What to do: Collect each line of the entries that holds the string "Answer".

** Opening Provided data block **

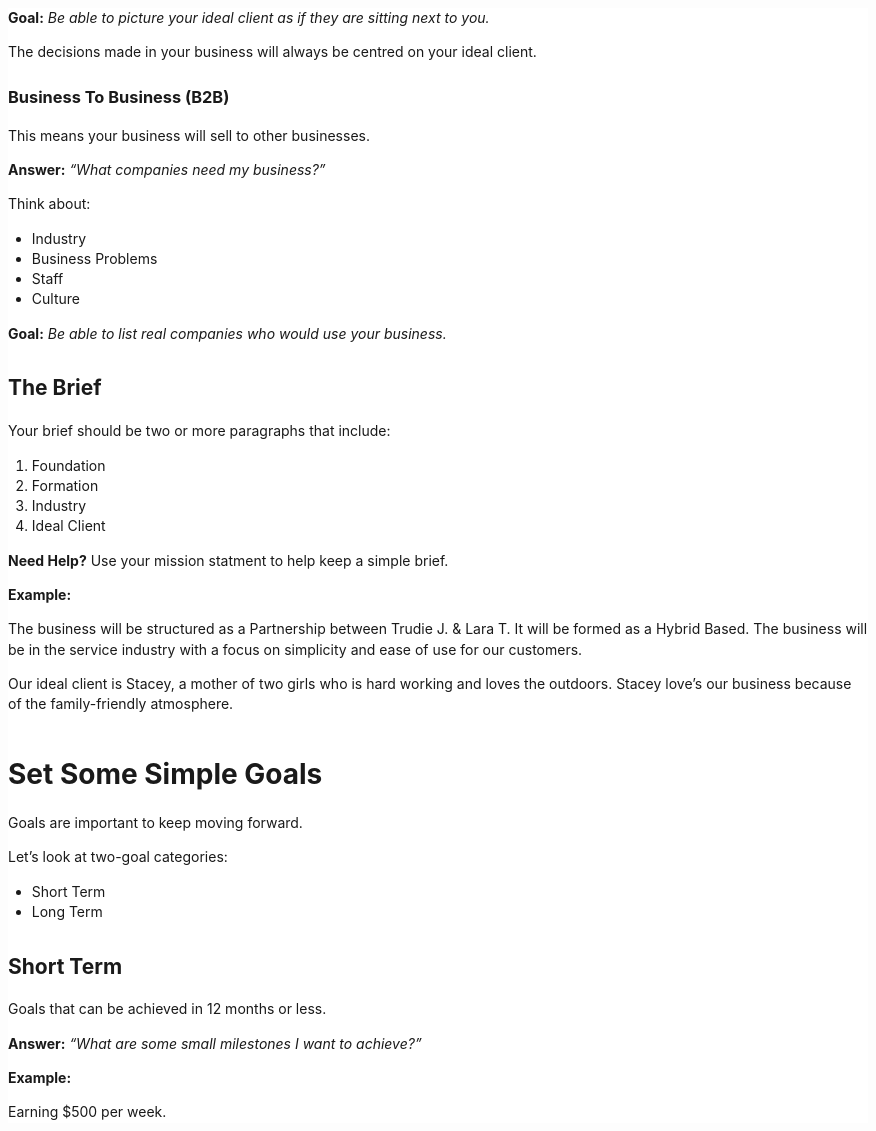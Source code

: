 **Goal:** *Be able to picture your ideal client as if they are sitting next to you.*

The decisions made in your business will always be centred on your ideal client.

### Business To Business (B2B)

This means your business will sell to other businesses.

**Answer:** *“What companies need my business?”*

Think about:

- Industry
- Business Problems
- Staff
- Culture

**Goal:** *Be able to list real companies who would use your business.*

## The Brief

Your brief should be two or more paragraphs that include:

1. Foundation
2. Formation
3. Industry
4. Ideal Client

**Need Help?** Use your mission statment to help keep a simple brief.

**Example:**

The business will be structured as a Partnership between Trudie J. &amp; Lara T. It will be formed as a Hybrid Based. The business will be in the service industry with a focus on simplicity and ease of use for our customers.

Our ideal client is Stacey, a mother of two girls who is hard working and loves the outdoors. Stacey love’s our business because of the family-friendly atmosphere.

# Set Some Simple Goals

Goals are important to keep moving forward.

Let’s look at two-goal categories:

- Short Term
- Long Term

## Short Term

Goals that can be achieved in 12 months or less.

**Answer:** *“What are some small milestones I want to achieve?”*

**Example:**

Earning $500 per week.

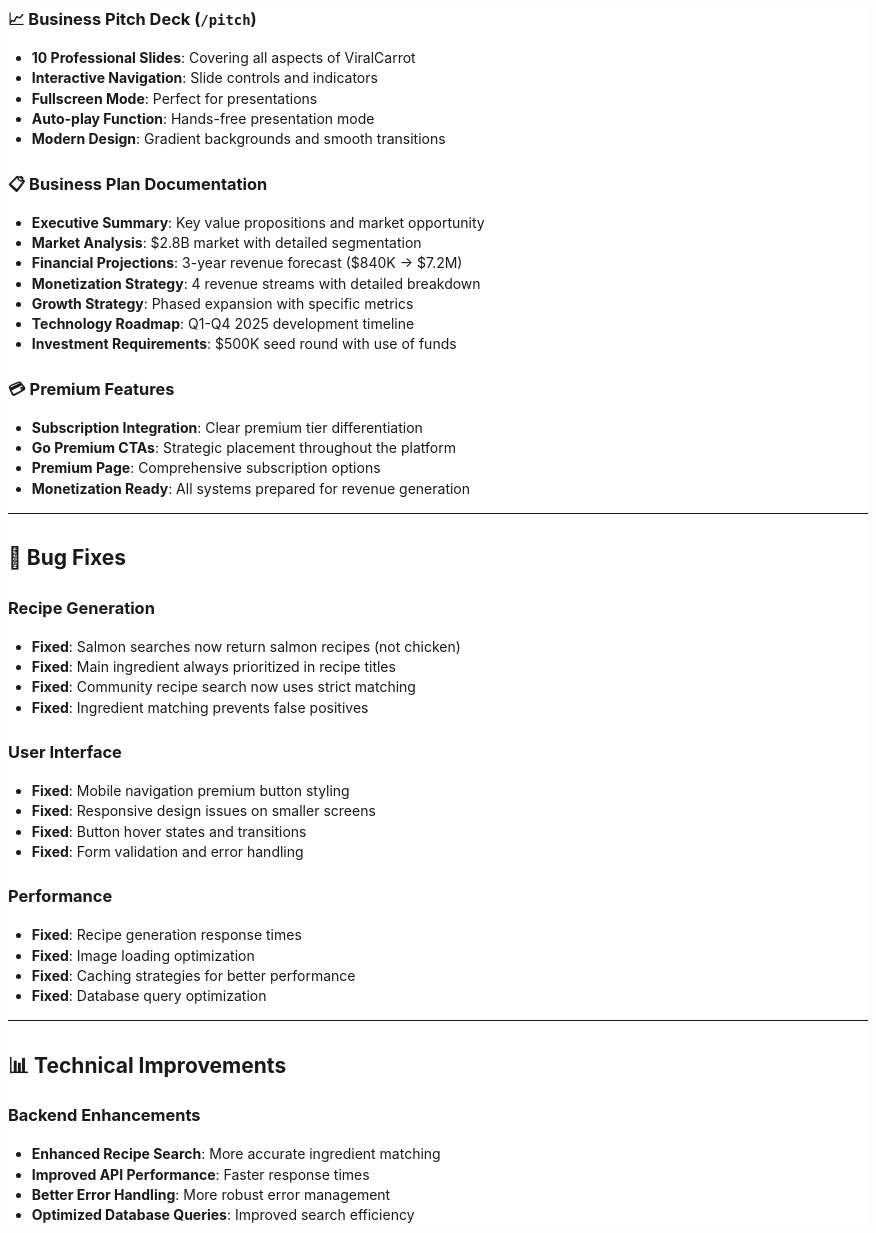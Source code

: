 ### 📈 **Business Pitch Deck** (`/pitch`)
- **10 Professional Slides**: Covering all aspects of ViralCarrot
- **Interactive Navigation**: Slide controls and indicators
- **Fullscreen Mode**: Perfect for presentations
- **Auto-play Function**: Hands-free presentation mode
- **Modern Design**: Gradient backgrounds and smooth transitions

### 📋 **Business Plan Documentation**
- **Executive Summary**: Key value propositions and market opportunity
- **Market Analysis**: $2.8B market with detailed segmentation
- **Financial Projections**: 3-year revenue forecast ($840K → $7.2M)
- **Monetization Strategy**: 4 revenue streams with detailed breakdown
- **Growth Strategy**: Phased expansion with specific metrics
- **Technology Roadmap**: Q1-Q4 2025 development timeline
- **Investment Requirements**: $500K seed round with use of funds

### 💳 **Premium Features**
- **Subscription Integration**: Clear premium tier differentiation
- **Go Premium CTAs**: Strategic placement throughout the platform
- **Premium Page**: Comprehensive subscription options
- **Monetization Ready**: All systems prepared for revenue generation

---

## 🐛 **Bug Fixes**

### Recipe Generation
- **Fixed**: Salmon searches now return salmon recipes (not chicken)
- **Fixed**: Main ingredient always prioritized in recipe titles
- **Fixed**: Community recipe search now uses strict matching
- **Fixed**: Ingredient matching prevents false positives

### User Interface
- **Fixed**: Mobile navigation premium button styling
- **Fixed**: Responsive design issues on smaller screens
- **Fixed**: Button hover states and transitions
- **Fixed**: Form validation and error handling

### Performance
- **Fixed**: Recipe generation response times
- **Fixed**: Image loading optimization
- **Fixed**: Caching strategies for better performance
- **Fixed**: Database query optimization

---

## 📊 **Technical Improvements**

### Backend Enhancements
- **Enhanced Recipe Search**: More accurate ingredient matching
- **Improved API Performance**: Faster response times
- **Better Error Handling**: More robust error management
- **Optimized Database Queries**: Improved search efficiency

** Closing Provided data block **

Task result:
**Answer:** *“What companies need my business?”*
**Answer:** *“What are some small milestones I want to achieve?”*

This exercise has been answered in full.